OneDrive is already interoperable with a host of web services, including:
- Outlook.com: Allows users to:
- Directly upload Office documents and photos within Outlook.com, store them on OneDrive and share them with other users.
- Directly save Office documents within Outlook.com to OneDrive, and view or edit these documents directly within the web browser.
- Edit Office documents within the web browser using Office Online and reply directly back to the sender with the edits made.
- Facebook, Twitter and LinkedIn: Enables users to quickly share their files with their contacts on these social networks.

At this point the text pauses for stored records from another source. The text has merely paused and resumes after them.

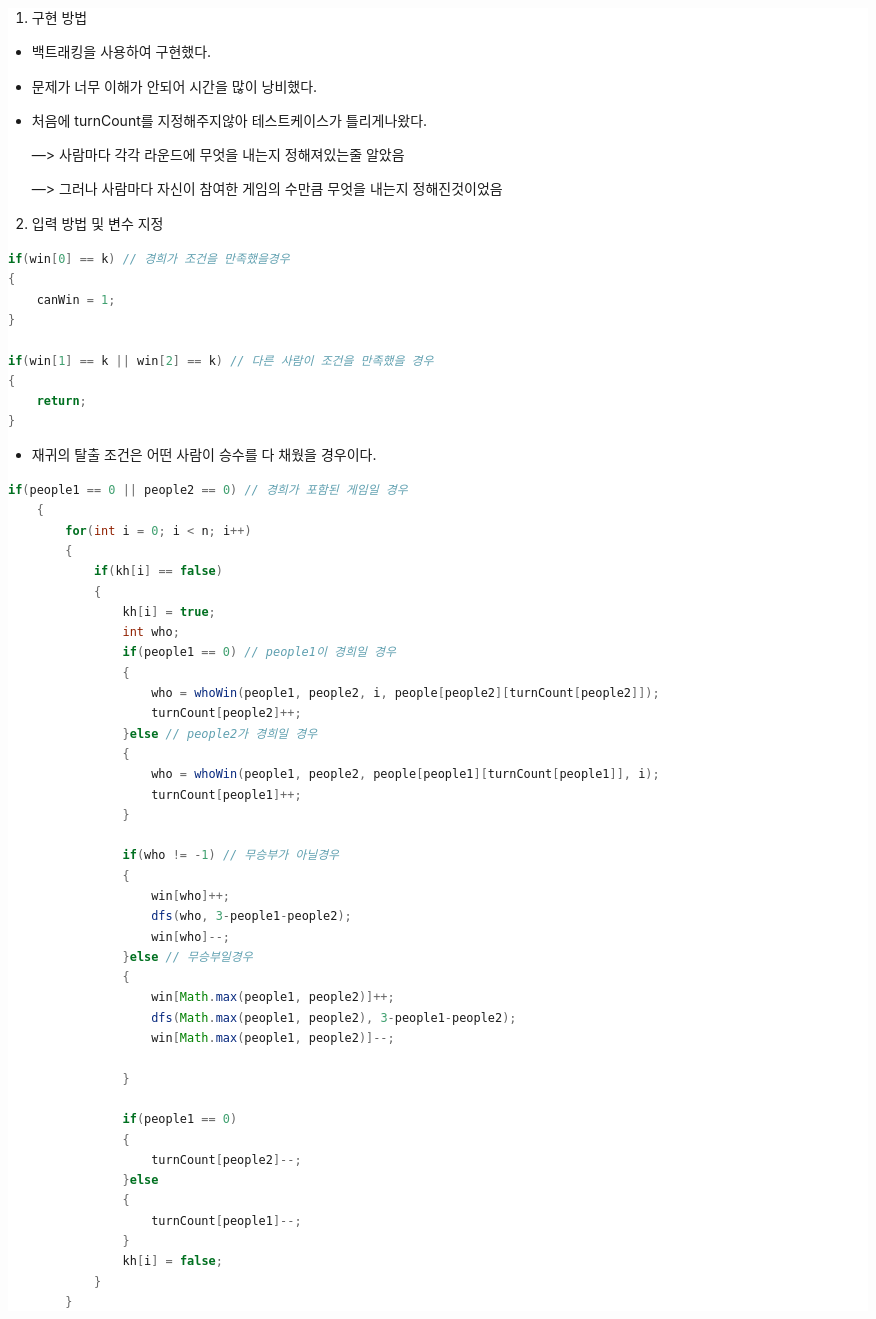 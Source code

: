 1. 구현 방법
- 백트래킹을 사용하여 구현했다.
- 문제가 너무 이해가 안되어 시간을 많이 낭비했다.
- 처음에 turnCount를 지정해주지않아 테스트케이스가 틀리게나왔다.

     —> 사람마다 각각 라운드에 무엇을 내는지 정해져있는줄 알았음

     —> 그러나 사람마다 자신이 참여한 게임의 수만큼 무엇을 내는지 정해진것이었음

2.  입력 방법 및 변수 지정

```java
if(win[0] == k) // 경희가 조건을 만족했을경우
{
	canWin = 1;
}
	
if(win[1] == k || win[2] == k) // 다른 사람이 조건을 만족했을 경우
{
	return;
}
```

- 재귀의 탈출 조건은 어떤 사람이 승수를 다 채웠을 경우이다.

```java
if(people1 == 0 || people2 == 0) // 경희가 포함된 게임일 경우
	{
		for(int i = 0; i < n; i++)
		{
			if(kh[i] == false)
			{
				kh[i] = true;
				int who;
				if(people1 == 0) // people1이 경희일 경우
				{	
					who = whoWin(people1, people2, i, people[people2][turnCount[people2]]);
					turnCount[people2]++;
				}else // people2가 경희일 경우
				{
					who = whoWin(people1, people2, people[people1][turnCount[people1]], i);
					turnCount[people1]++;
				}
				
				if(who != -1) // 무승부가 아닐경우
				{
					win[who]++;
					dfs(who, 3-people1-people2);
					win[who]--;
				}else // 무승부일경우
				{
					win[Math.max(people1, people2)]++;
					dfs(Math.max(people1, people2), 3-people1-people2);
					win[Math.max(people1, people2)]--;
					
				}
						
				if(people1 == 0)
				{
					turnCount[people2]--;
				}else
				{
					turnCount[people1]--;
				}
				kh[i] = false;
			}
		}
```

OneDrive maintains an access control list of all users with permissions to view or edit the files, including those users on social networks.
- Bing: Save & Share feature allows users to save search histories into a OneDrive folder.
- Windows Live Groups: Before being discontinued, Windows Live Groups provided each group with 1 GB of storage space on OneDrive to be shared between the group members. Group members were allowed to access, create, modify and delete files within the group's OneDrive folders, along with the other functionality that OneDrive provides. However, these features eventually became native to OneDrive.
Data stored on OneDrive is subject to monitoring by Microsoft, and any content that is in violation of Microsoft's Code of Conduct is subject to removal and may lead to temporary or permanent shutdown of the account. This has led to privacy concerns in relation to data stored on OneDrive. Microsoft has responded by indicating that "strict internal policies [are] in place to limit access to a user’s data", and that advanced mechanisms, such as Microsoft's automated PhotoDNA scanning tool, are utilized to ensure users abide with the Code of Conduct and that their account does not contain files in contravention thereof, such as partial human nudity (including art or drawings), or any online surveys.
Similarly named product
Microsoft has a similarly named but unrelated software plus service offering called OneDrive for Business (previously SkyDrive Pro). While OneDrive is a personal storage service on the web, OneDrive for Business is a managed cloud storage for business users that replaces SharePoint Workspace. The physical medium on which the information is stored can be either hosted on-premises or purchased as service subscription from Microsoft.